- **The problem**
Repeat every entry below exactly as given.

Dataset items

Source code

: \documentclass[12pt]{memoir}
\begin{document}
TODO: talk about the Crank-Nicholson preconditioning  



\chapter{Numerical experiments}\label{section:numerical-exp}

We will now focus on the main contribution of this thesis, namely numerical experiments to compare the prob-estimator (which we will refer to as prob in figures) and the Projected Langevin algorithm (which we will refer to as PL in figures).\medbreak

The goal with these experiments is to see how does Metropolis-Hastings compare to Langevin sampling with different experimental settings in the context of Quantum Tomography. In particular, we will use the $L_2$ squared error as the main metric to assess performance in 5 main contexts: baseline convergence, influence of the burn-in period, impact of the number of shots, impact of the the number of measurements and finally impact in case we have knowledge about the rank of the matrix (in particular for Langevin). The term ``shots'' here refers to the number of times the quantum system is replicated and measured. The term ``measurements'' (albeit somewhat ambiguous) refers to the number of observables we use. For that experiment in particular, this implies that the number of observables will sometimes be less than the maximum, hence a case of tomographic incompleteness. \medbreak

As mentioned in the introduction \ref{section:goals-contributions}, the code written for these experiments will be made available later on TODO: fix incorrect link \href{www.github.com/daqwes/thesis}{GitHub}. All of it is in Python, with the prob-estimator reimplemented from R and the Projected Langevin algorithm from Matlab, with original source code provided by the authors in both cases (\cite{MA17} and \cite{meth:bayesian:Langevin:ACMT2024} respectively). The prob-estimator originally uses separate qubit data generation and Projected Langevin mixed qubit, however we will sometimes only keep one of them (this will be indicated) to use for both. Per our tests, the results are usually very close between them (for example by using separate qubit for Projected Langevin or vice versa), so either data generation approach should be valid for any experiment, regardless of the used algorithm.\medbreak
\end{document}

- **Output of the task**
Source code

: \documentclass[12pt]{memoir}
\begin{document}
TODO: talk about the Crank-Nicholson preconditioning  



\chapter{Numerical experiments}\label{section:numerical-exp}

We will now focus on the main contribution of this thesis, namely numerical experiments to compare the prob-estimator (which we will refer to as prob in figures) and the Projected Langevin algorithm (which we will refer to as PL in figures).\medbreak

The goal with these experiments is to see how does Metropolis-Hastings compare to Langevin sampling with different experimental settings in the context of Quantum Tomography. In particular, we will use the $L_2$ squared error as the main metric to assess performance in 5 main contexts: baseline convergence, influence of the burn-in period, impact of the number of shots, impact of the the number of measurements and finally impact in case we have knowledge about the rank of the matrix (in particular for Langevin). The term ``shots'' here refers to the number of times the quantum system is replicated and measured. The term ``measurements'' (albeit somewhat ambiguous) refers to the number of observables we use. For that experiment in particular, this implies that the number of observables will sometimes be less than the maximum, hence a case of tomographic incompleteness. \medbreak

As mentioned in the introduction \ref{section:goals-contributions}, the code written for these experiments will be made available later on TODO: fix incorrect link \href{www.github.com/daqwes/thesis}{GitHub}. All of it is in Python, with the prob-estimator reimplemented from R and the Projected Langevin algorithm from Matlab, with original source code provided by the authors in both cases (\cite{MA17} and \cite{meth:bayesian:Langevin:ACMT2024} respectively). The prob-estimator originally uses separate qubit data generation and Projected Langevin mixed qubit, however we will sometimes only keep one of them (this will be indicated) to use for both. Per our tests, the results are usually very close between them (for example by using separate qubit for Projected Langevin or vice versa), so either data generation approach should be valid for any experiment, regardless of the used algorithm.\medbreak
\end{document}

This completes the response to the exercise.